Chapter 7 suggests that Cleanness also presents the ideal of homosocial bonding--exemplified by Lot's relationship with the strangers--as the relationship between the male reader and God. Jesus, of course, is the epitome of clannesse understood as courtliness: he displays his elegant table manners when breaking the bread at the Last Supper (189). Keiser argues that some of the language about God's relations with men is erotic. God probes not only men's hearts but also their loins: he is a "gropande God" (166). Sacred and profane interpenetrate not within the incarnate body of Christ but within the human sexual body. These images of contact with the divine become possible because of the explicit rejection of homosexual relations: "By overtly reviling the longing for homoerotic intimacy as the most dangerous of human feelings, the poem effectively protects from any homosexual taint the male reader's intimate identification with his all-powerful Lord" (167).

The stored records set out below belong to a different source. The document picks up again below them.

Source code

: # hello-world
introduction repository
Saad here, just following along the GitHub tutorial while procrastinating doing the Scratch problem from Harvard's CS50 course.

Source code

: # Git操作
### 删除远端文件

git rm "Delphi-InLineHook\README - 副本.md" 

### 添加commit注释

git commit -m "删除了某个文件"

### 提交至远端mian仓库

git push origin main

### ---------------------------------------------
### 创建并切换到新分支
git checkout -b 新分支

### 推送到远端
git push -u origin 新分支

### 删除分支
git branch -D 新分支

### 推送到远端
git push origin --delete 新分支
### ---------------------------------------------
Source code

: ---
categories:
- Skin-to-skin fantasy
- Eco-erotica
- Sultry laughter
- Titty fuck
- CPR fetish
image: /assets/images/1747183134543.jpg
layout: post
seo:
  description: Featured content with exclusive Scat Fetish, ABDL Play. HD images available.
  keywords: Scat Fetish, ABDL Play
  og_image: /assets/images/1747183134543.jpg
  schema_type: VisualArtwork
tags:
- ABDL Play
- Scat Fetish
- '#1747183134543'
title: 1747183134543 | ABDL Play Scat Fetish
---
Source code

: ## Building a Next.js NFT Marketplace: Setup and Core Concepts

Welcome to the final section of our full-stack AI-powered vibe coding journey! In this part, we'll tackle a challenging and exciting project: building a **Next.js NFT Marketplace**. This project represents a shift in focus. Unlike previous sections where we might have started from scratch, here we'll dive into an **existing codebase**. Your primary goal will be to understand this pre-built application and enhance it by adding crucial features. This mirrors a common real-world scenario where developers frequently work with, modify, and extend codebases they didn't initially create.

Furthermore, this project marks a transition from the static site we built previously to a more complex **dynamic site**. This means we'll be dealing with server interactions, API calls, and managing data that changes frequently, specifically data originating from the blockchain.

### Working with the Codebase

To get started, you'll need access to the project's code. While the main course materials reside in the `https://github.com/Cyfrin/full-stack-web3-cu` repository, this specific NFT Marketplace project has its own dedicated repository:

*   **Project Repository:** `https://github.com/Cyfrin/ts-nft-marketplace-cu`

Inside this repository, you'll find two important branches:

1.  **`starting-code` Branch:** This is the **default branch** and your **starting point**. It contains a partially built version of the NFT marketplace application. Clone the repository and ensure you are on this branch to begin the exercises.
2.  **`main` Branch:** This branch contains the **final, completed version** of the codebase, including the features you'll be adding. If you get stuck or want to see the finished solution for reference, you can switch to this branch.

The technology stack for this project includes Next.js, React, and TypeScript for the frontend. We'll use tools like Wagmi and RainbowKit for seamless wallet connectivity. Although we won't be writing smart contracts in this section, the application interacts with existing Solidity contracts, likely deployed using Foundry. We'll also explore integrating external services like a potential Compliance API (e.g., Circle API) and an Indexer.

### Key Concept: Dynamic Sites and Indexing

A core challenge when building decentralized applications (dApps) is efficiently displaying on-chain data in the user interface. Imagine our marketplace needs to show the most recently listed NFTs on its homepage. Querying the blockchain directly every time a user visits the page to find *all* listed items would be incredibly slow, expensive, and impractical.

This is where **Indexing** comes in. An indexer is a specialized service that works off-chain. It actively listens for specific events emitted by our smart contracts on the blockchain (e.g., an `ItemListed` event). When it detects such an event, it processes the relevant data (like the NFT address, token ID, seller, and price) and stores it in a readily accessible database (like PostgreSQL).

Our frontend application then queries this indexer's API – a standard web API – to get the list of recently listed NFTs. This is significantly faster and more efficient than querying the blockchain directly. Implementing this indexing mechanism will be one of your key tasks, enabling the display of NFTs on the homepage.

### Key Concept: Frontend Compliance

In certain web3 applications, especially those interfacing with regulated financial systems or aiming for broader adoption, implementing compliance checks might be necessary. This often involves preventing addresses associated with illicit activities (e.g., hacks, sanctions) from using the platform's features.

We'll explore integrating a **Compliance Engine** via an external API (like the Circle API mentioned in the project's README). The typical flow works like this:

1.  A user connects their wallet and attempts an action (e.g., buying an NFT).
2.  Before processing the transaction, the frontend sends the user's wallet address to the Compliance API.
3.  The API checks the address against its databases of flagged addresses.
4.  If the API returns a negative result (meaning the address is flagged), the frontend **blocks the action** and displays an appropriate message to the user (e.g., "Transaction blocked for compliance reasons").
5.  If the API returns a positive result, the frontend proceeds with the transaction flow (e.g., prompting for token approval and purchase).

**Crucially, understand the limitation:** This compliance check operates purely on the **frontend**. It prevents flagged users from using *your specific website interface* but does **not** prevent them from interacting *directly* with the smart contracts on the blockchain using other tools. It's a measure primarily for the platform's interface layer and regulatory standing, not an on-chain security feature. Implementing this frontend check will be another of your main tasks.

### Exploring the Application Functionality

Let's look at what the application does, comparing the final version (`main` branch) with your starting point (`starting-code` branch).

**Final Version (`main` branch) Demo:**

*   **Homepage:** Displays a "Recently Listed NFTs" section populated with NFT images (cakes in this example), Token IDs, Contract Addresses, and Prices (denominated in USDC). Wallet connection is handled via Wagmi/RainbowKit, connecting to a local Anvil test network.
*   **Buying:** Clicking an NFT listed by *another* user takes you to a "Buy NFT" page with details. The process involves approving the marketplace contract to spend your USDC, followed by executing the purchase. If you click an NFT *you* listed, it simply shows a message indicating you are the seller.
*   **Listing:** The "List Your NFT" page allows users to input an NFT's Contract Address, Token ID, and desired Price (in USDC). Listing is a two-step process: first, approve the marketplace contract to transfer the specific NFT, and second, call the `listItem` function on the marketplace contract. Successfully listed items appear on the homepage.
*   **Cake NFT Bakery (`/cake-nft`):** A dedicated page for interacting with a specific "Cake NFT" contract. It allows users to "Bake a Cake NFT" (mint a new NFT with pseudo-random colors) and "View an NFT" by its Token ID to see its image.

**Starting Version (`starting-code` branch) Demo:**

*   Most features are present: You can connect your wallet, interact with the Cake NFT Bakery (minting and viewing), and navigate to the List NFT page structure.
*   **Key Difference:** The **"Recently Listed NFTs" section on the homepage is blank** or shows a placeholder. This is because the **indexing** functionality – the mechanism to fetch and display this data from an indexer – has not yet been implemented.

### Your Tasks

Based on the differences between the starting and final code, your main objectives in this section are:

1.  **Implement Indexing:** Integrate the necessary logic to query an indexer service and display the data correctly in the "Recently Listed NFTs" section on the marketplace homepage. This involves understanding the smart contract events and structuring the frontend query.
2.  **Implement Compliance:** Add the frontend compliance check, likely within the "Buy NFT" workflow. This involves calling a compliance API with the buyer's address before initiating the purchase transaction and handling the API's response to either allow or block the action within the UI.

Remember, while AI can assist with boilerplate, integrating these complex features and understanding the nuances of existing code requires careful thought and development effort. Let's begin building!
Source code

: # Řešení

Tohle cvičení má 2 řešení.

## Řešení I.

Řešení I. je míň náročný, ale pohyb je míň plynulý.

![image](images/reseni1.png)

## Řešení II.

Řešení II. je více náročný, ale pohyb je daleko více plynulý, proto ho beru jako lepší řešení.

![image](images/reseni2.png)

Keiser argues, finally, that Cleanness lacks "theopoetic coherence" -- that in the story of Nebuchadnezzar, God is angered by unclannesse in general and not just by male- male sexual relations. "[I]n the overall impact of the final exemplum, the continuity the poem has traced between heavenly order and human experiences of festive decorum is problematized . . . . The comforting aura of reciprocity between host and guest, lord and servant fades as God's motives are revealed to be after all closely akin to the epic warriors" (212). The other poems found in the same manuscript do, she argues, exhibit a coherence that Cleanness does not. While Keiser's intellectual honesty here is to be commended -- she does not twist the poem to fit her argument -- the conclusion is somewhat disappointing. If, ultimately, the poem does not give a coherent picture of divine clannesse as an aristocratic virtue, this would seem to undercut the previous two hundred pages as well as the possibility of learning much from this text about the way medieval people understood masculinity and male-male love.

This last comment is perhaps a bit unfair, since Keiser makes no such claims directly. In her Introduction, though, she does establish that she is "participating in a movement to liberate our own and future generations from that heterosexist bias. One piece of this emancipating work is rewriting the history of the desiring self with close attention to the dynamics by which heterosexual pleasure comes to be seen as exclusively and supremely good" (16). In fact the theopoetic incoherence of Cleanness seems to me largely irrelevant to this goal. The poet does not have to view homosexual intercourse consistently as uniquely filthy to raise an important point in the medieval debate on male-male love. Nor does the poem's inconsistency on the courtly nature of God change the important conclusions Keiser is able to draw on the relation between the poem's adoption, in some places at least, of a new model of masculinity and its rejection of homosexual behavior. This deep analysis of one work shows us, not an example of "the" medieval view of "homosexuality," but how wide was the range of medieval views on sexual issues. Any scholar interested in the construction of erotic experience in the past will benefit from reading it.